■ INSTRUCTIONS FOR THE TASK ■
From the line containing "so the comparison" to the end of the records below, output each line exactly; include both ends and nothing else.

■ AVAILABLE DATA ■
__________

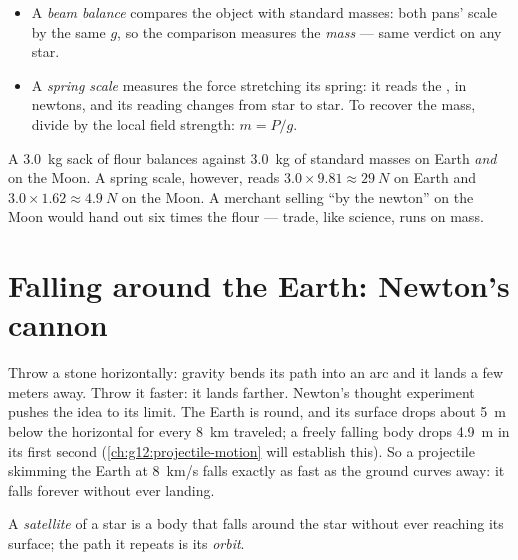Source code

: \begin{method}\label{met:g10:universal-gravitation:instruments}
\begin{itemize}
  \item A \emph{beam balance} compares the object with standard masses:
        both pans'  scale by the same $g$, so the comparison
        measures the \emph{mass} --- same verdict on any star.
  \item A \emph{spring scale} measures the force stretching its spring:
        it reads the \emph{}, in newtons, and its reading changes
        from star to star. To recover the mass, divide by the local
        field strength: $m = P/g$.
\end{itemize}
\end{method}

\begin{example}\label{ex:g10:universal-gravitation:flour}
A \qty{3.0}{kg} sack of flour balances against \qty{3.0}{kg} of standard
masses on Earth \emph{and} on the Moon. A spring scale, however, reads
$3.0 \times 9.81 \approx \qty{29}{N}$ on Earth and
$3.0 \times 1.62 \approx \qty{4.9}{N}$ on the Moon. A merchant selling
``by the newton'' on the Moon would hand out six times the flour ---
trade, like science, runs on mass.
\end{example}

\section{Falling around the Earth: Newton's cannon}

Throw a stone horizontally: gravity bends its path into an arc and it
lands a few meters away. Throw it faster: it lands farther. Newton's
thought experiment pushes the idea to its limit. The Earth is round, and
its surface drops about \qty{5}{m} below the horizontal for every
\qty{8}{km} traveled; a freely falling body drops \qty{4.9}{m} in its
first second (\cref{ch:g12:projectile-motion} will establish this). So a
projectile skimming the Earth at \qty{8}{km/s} falls exactly as fast as
the ground curves away: it falls forever without ever landing.

\begin{definition}\label{def:g10:universal-gravitation:satellite}
A \emph{satellite} of a star is a body that falls
around the star without ever reaching its surface; the path it repeats
is its \emph{orbit}.
\end{definition}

__________

■ REPLY TO THE TASK ■
        both pans'  scale by the same $g$, so the comparison
        measures the \emph{mass} --- same verdict on any star.
  \item A \emph{spring scale} measures the force stretching its spring:
        it reads the \emph{}, in newtons, and its reading changes
        from star to star. To recover the mass, divide by the local
        field strength: $m = P/g$.
\end{itemize}
\end{method}

\begin{example}\label{ex:g10:universal-gravitation:flour}
A \qty{3.0}{kg} sack of flour balances against \qty{3.0}{kg} of standard
masses on Earth \emph{and} on the Moon. A spring scale, however, reads
$3.0 \times 9.81 \approx \qty{29}{N}$ on Earth and
$3.0 \times 1.62 \approx \qty{4.9}{N}$ on the Moon. A merchant selling
``by the newton'' on the Moon would hand out six times the flour ---
trade, like science, runs on mass.
\end{example}

\section{Falling around the Earth: Newton's cannon}

Throw a stone horizontally: gravity bends its path into an arc and it
lands a few meters away. Throw it faster: it lands farther. Newton's
thought experiment pushes the idea to its limit. The Earth is round, and
its surface drops about \qty{5}{m} below the horizontal for every
\qty{8}{km} traveled; a freely falling body drops \qty{4.9}{m} in its
first second (\cref{ch:g12:projectile-motion} will establish this). So a
projectile skimming the Earth at \qty{8}{km/s} falls exactly as fast as
the ground curves away: it falls forever without ever landing.

\begin{definition}\label{def:g10:universal-gravitation:satellite}
A \emph{satellite} of a star is a body that falls
around the star without ever reaching its surface; the path it repeats
is its \emph{orbit}.
\end{definition}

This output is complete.